Community Colleges Can Realize the Potential of Distance Education
Community colleges have long embraced distance learning to increase access to their programs. Now is the time to fully invest in students’ successes online.
The ongoing pandemic has made every community college student across the country a distance learner, as campuses shuttered their doors and faculty scrambled to transition to online classes. This unprecedented reality poses many unique challenges to students striving to earn their credentials. It has also cast other endemic issues in the way distance learning is designed and delivered into the spotlight.
To meet these challenges head on will take coordination between policymakers, community college leaders, and students. For policymakers, it is time to address the dire public policy imperative to secure universal internet access for all communities. For community colleges, deep investments among staff, faculty, and leadership is needed to provide high quality online student supports and ensure full accessibility compliance of online offerings. Together, we can realize the potential of distance education to move our nation’s attainment agenda forward.
First, a look at access.
Robust distance learning programs at the community college level predate the ongoing pandemic. Decades of investment in online certificates and programs serve as a testament to the open-access mission of community colleges, which serve the majority of the nation’s first-generation, minority, low-income, and adult learners who are otherwise underrepresented in higher education. The infrastructure for distance learning is there, but access is unevenly distributed.
There has long been a digital divide in the United States, but the current pandemic has thrust the status quo unflinchingly into the spotlight. Households across the country lack access to affordable and quality internet at home, a fact that is acutely felt in low-income and rural communities. For the hundreds of thousands of students without a stable internet connection, continuing their education today is nearly impossible. Community college enrollment data shared by the National Student Clearinghouse demonstrate the dramatic impact that the pandemic has had on students’ abilities to commit to (and afford) college courses. Compared to last year, community college enrollment has fallen by 9.4 percent. The steepest declines are found in the communities most adversely effected by the simultaneous pandemics of COVID-19 and systemic racism in American society – Native American, Latinx, and Black students. Community colleges and policymakers alike should center the success of these students in all efforts to mitigate the long-term impacts of the pandemic on student persistence and participation in postsecondary education.

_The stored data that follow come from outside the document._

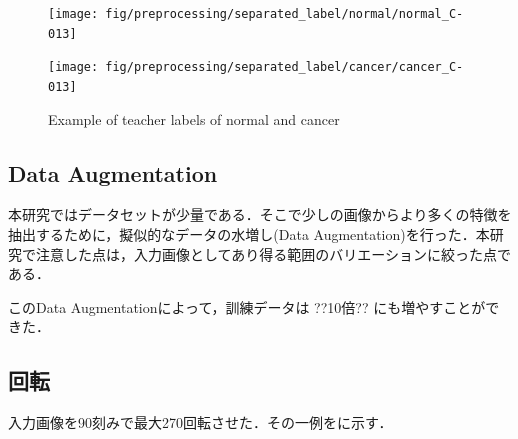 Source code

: \begin{figure}[H]
	\centering
	
	\begin{minipage}{0.4\columnwidth}
		\centering
		\texttt{[image: fig/preprocessing/separated\_label/normal/normal\_C-013]}
	\end{minipage}
	\begin{minipage}{0.4\columnwidth}
		\centering
		\texttt{[image: fig/preprocessing/separated\_label/cancer/cancer\_C-013]}
	\end{minipage}
	
	\caption{Example of teacher labels of normal and cancer}
	\label{fig:検体A教師ラベル}
	
\end{figure}


\subsection{Data Augmentation}
本研究ではデータセットが少量である．そこで少しの画像からより多くの特徴を抽出するために，擬似的なデータの水増し(Data Augmentation)を行った．本研究で注意した点は，入力画像としてあり得る範囲のバリエーションに絞った点である．

このData Augmentationによって，訓練データは
??10倍??
にも増やすことができた．

\subsection*{回転}
入力画像を90\deg 刻みで最大270\deg 回転させた．その一例をに示す．

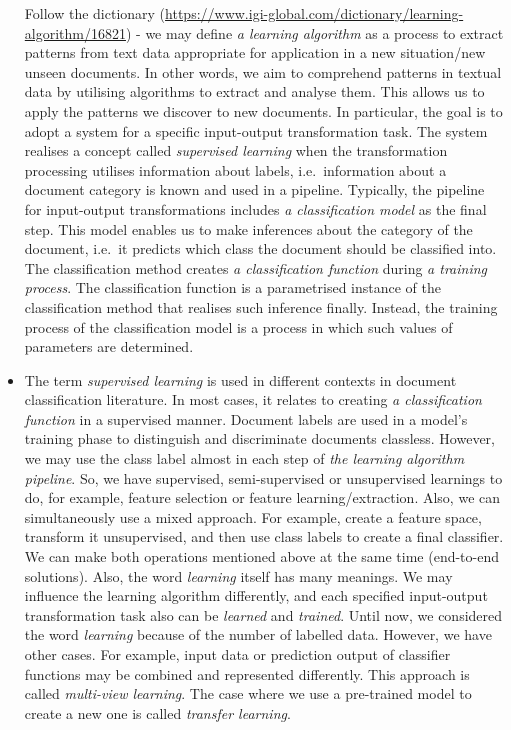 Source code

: \documentclass[
]{article}
\begin{document}
\begin{itemize}
  Follow the dictionary (\url{https://www.igi-global.com/dictionary/learning-algorithm/16821}) - we may define \emph{a learning algorithm} as a process to extract patterns from text data appropriate for application in a new situation/new unseen documents. In other words, we aim to comprehend patterns in textual data by utilising algorithms to extract and analyse them. This allows us to apply the patterns we discover to new documents. In particular, the goal is to adopt a system for a specific input-output transformation task. The system realises a concept called \emph{supervised learning} when the transformation processing utilises information about labels, i.e.~information about a document category is known and used in a pipeline. Typically, the pipeline for input-output transformations includes \emph{a classification model} as the final step. This model enables us to make inferences about the category of the document, i.e.~it predicts which class the document should be classified into. The classification method creates \emph{a classification function} during \emph{a training process}. The classification function is a parametrised instance of the classification method that realises such inference finally. Instead, the training process of the classification model is a process in which such values of parameters are determined.
\item
  The term \emph{supervised learning} is used in different contexts in document classification literature. In most cases, it relates to creating \emph{a classification function} in a supervised manner. Document labels are used in a model's training phase to distinguish and discriminate documents classless. However, we may use the class label almost in each step of \emph{the learning algorithm pipeline}. So, we have supervised, semi-supervised or unsupervised learnings to do, for example, feature selection or feature learning/extraction. Also, we can simultaneously use a mixed approach. For example, create a feature space, transform it unsupervised, and then use class labels to create a final classifier. We can make both operations mentioned above at the same time (end-to-end solutions). Also, the word \emph{learning} itself has many meanings. We may influence the learning algorithm differently, and each specified input-output transformation task also can be \emph{learned} and \emph{trained}. Until now, we considered the word \emph{learning} because of the number of labelled data. However, we have other cases. For example, input data or prediction output of classifier functions may be combined and represented differently. This approach is called \emph{multi-view learning}. The case where we use a pre-trained model to create a new one is called \emph{transfer learning}.

\end{itemize}
\end{document}
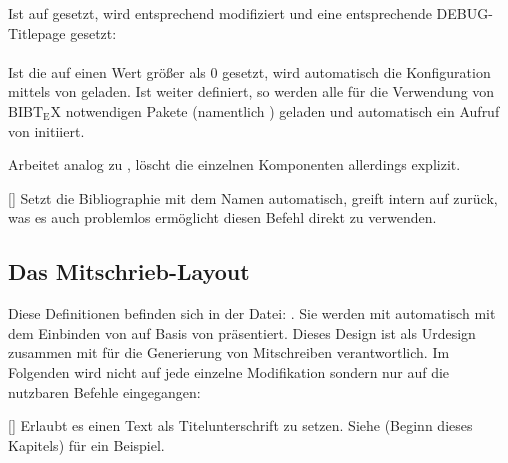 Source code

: Ist  auf  gesetzt, wird  entsprechend modifiziert und eine entsprechende DEBUG-Titlepage gesetzt:\smallskip\\
\makeatletter%
\framebox{%
    \@@Debug@Page@Content%
}~\\

Ist die  auf einen Wert größer als $0$ gesetzt, wird automatisch die Konfiguration mittels von  geladen. Ist weiter  definiert, so werden alle für die Verwendung von $\mathrm{B{\scriptstyle{IB}} \! T\!_{\displaystyle E} \! X}$ %
 notwendigen Pakete (namentlich ) geladen und automatisch ein Aufruf von  initiiert.

%
%
%

Arbeitet analog zu , löscht die einzelnen Komponenten allerdings explizit.

%
%
%

[]
Setzt die Bibliographie mit dem Namen  automatisch, greift intern auf  zurück, was es auch problemlos ermöglicht diesen Befehl direkt zu verwenden.

%
%
%
%
%

\subsection{Das Mitschrieb-Layout}
Diese Definitionen befinden sich in der Datei: . Sie werden mit  automatisch mit dem Einbinden von  auf Basis von  präsentiert. \newline
Dieses Design ist als Urdesign zusammen mit  für die Generierung von Mitschreiben verantwortlich. Im Folgenden wird nicht auf jede einzelne Modifikation sondern nur auf die nutzbaren Befehle eingegangen:
\begin{tcbraster}[raster columns=3, blankest,graphics pages={1,2,3},colback=white]
\end{tcbraster}

%
%
%

[]
Erlaubt es einen Text als Titelunterschrift zu setzen. Siehe  (Beginn dieses Kapitels) für ein Beispiel.

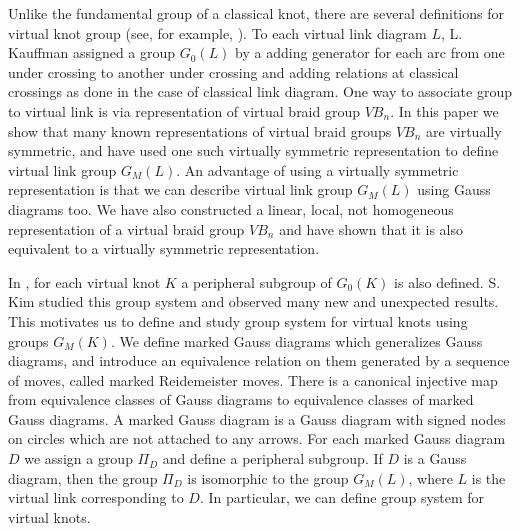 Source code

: \documentclass[11 pt, reqno]{amsart}
\theoremstyle{definition}
\numberwithin{equation}{subsection}
\begin{document}
Unlike the fundamental group of a classical knot, there are several definitions for virtual knot group (see, for example, \cite{Bar-1,BB-1, BB-2, BMN-1, BMN-2, BN-2, BN-3, BDGGHN-1, CSW-1, Kauffman-1, Man, SW-1}). To each virtual link diagram $L$, L. Kauffman \cite{Kauffman-1} assigned a group $G_0(L)$ by a adding generator for each arc from one under crossing to another under crossing and adding relations at classical crossings as done in the case of classical link diagram. One way to associate group to virtual link is via representation of virtual braid group $VB_n$. In this paper we show that many known representations of virtual braid groups $VB_n$ are virtually symmetric, and  have used one such virtually symmetric representation to define virtual link group $G_M(L)$. An advantage of using a virtually symmetric representation is that we can describe virtual link group $G_M(L)$ using Gauss diagrams too. We have also constructed a linear, local, not homogeneous representation of a virtual braid group $VB_n$ and have shown that it is also equivalent to a virtually symmetric representation. 
\par 

In \cite{Kauffman-1}, for each virtual knot $K$ a peripheral subgroup of $G_0(K)$ is also defined. S. Kim \cite{Kim-1} studied this group system and observed many new and unexpected results. This motivates us to define and study group system for virtual knots using groups $G_M(K)$. We define marked Gauss diagrams which generalizes Gauss diagrams, and introduce an equivalence relation on them generated by a sequence of moves, called marked Reidemeister moves. There is a canonical injective map from equivalence classes of Gauss diagrams to equivalence classes of marked Gauss diagrams. A marked Gauss diagram is a Gauss diagram with signed nodes on circles which are not attached to any arrows. For each marked Gauss diagram $D$ we assign a group $\Pi_D$ and define a peripheral subgroup. If $D$ is a Gauss diagram, then the group $\Pi_D$ is isomorphic to the group $G_M(L)$, where $L$ is the virtual link corresponding to $D$. In particular, we can define group system for virtual knots.
\par 
\end{document}
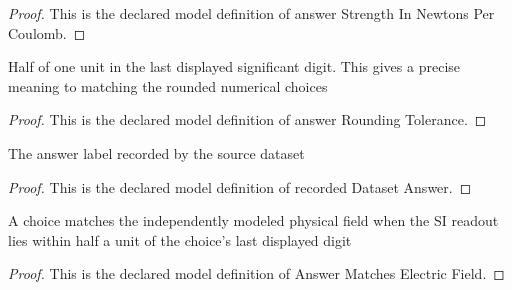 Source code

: \begin{proof}
  This is the declared model definition of answer Strength In Newtons Per Coulomb.
\end{proof}
\begin{definition}
  \label{def:physics:phyx-mini-0836:phyxminiproblems-problemphyxmini0836-answerroundingtolerance}
  Half of one unit in the last displayed significant digit. This gives a precise meaning to matching the rounded numerical choices
\end{definition}
\begin{proof}
  This is the declared model definition of answer Rounding Tolerance.
\end{proof}
\begin{definition}
  \label{def:physics:phyx-mini-0836:phyxminiproblems-problemphyxmini0836-recordeddatasetanswer}
  The answer label recorded by the source dataset
\end{definition}
\begin{proof}
  This is the declared model definition of recorded Dataset Answer.
\end{proof}
\begin{definition}
  \label{def:physics:phyx-mini-0836:phyxminiproblems-problemphyxmini0836-answermatcheselectricfield}
  A choice matches the independently modeled physical field when the SI readout lies within half a unit of the choice's last displayed digit
\end{definition}
\begin{proof}
  This is the declared model definition of Answer Matches Electric Field.
\end{proof}
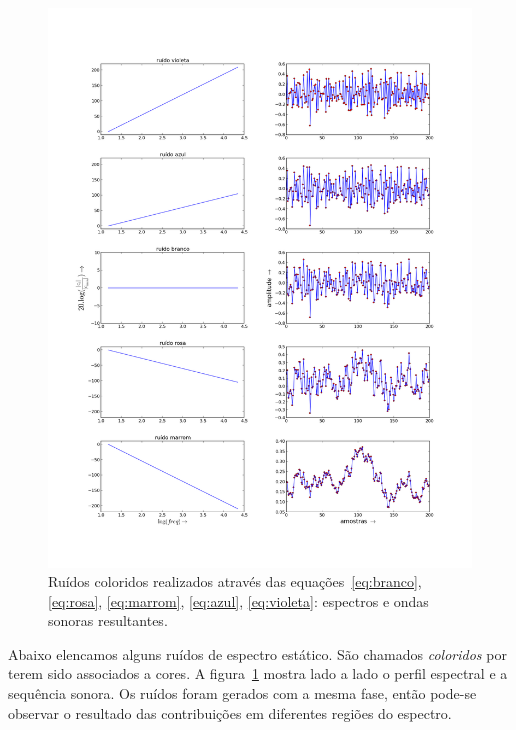 \begin{figure}[htpq!]
    \centering
        \includegraphics[width=\textwidth]{figuras/ruidos___}
    \caption{Ruídos coloridos realizados através das equações~\ref{eq:branco}, \ref{eq:rosa}, \ref{eq:marrom}, \ref{eq:azul}, \ref{eq:violeta}: espectros e ondas sonoras resultantes.}
        \label{fig:ruidos}
\end{figure}


Abaixo elencamos alguns ruídos de espectro estático. São chamados \emph{coloridos} por terem sido associados a cores. 
A figura~\ref{fig:ruidos} mostra lado a lado o perfil espectral e
a sequência sonora. Os ruídos foram gerados com a mesma fase, então
pode-se observar o resultado das contribuições em diferentes regiões do espectro.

Distance learners require additional supports to be successful online.
For students who can connect to their colleges’ learning management systems, various factors contribute to their abilities to succeed online. To move the national community college attainment agenda forward, faculty must receive regular training to teach online, each course offered online must meet accessibility standards, and student supports must be transformed for an online-learning environment.
Focusing on student success for distance learners is crucial, as they historically have “lower retention, persistence and completion rates,” according to the Instructional Technology Council (ITC). The ITC’s 2020 distance-learning survey results found that 17% of the community colleges surveyed require no training for faculty to teach online, and only 39% require any additional, recurring training. Just as all students have become distance learners, faculty have become distance educators, and they require additional supports to be successful in this different format.
Researchers at the University of California, Irvine found that “online course digital literacy” played an important role in adult learners’ performance and retention in online classes. Students in the study were provided “a voluntary quiz to gage students’ readiness to take an online course and a manual with resources.” To ensure that students are set up to succeed online, community colleges need to provide a robust online student orientation that goes beyond sharing of text-heavy materials. Beyond orientation, “many campuses report student dissatisfaction with the quality and availability of virtual student services” (ITC 2020 Distance Learning Survey Report). While almost all community colleges have online library services and resources available to their students (94%), just over half offer online counseling and advising (56%), and 46% do not currently have accessibility-checking software. These student-support functions are essential to student success online, and community colleges require additional resources to bring them to students.
Accessibility compliance is a major challenge for community colleges.
In 2020, “addressing accessibility and universal design are the #1 challenge for administrators” (ITC 2020 Distance Learning Survey Report). This is in part due to the “critical short supply of staff support [for course compliance]…at the community college level” (ITC 2020 Distance Learning Survey Report). Only 6% of respondents in the ITC survey confirmed that all their online classes are in compliance, a number that should shock all student advocates. At most campuses, there is “no dedicated funding to address noncompliance” nor “an established set of policies” to address compliance issues. This is a resource issue and will require both investment and a re-prioritization of accessibility in the online environment.
The road ahead
Distance learning is here to stay — even after campuses reopen safely. As a major educational delivery model, and as a promising practice to increase access to educational attainment, community colleges and higher education policymakers need to invest in 21st century online student supports, staff and faculty training, and center accessibility in course design and implementation. Together, these investments can deliver the promise of “equivalent” and quality education online.
Michelle Foley is a higher education consultant.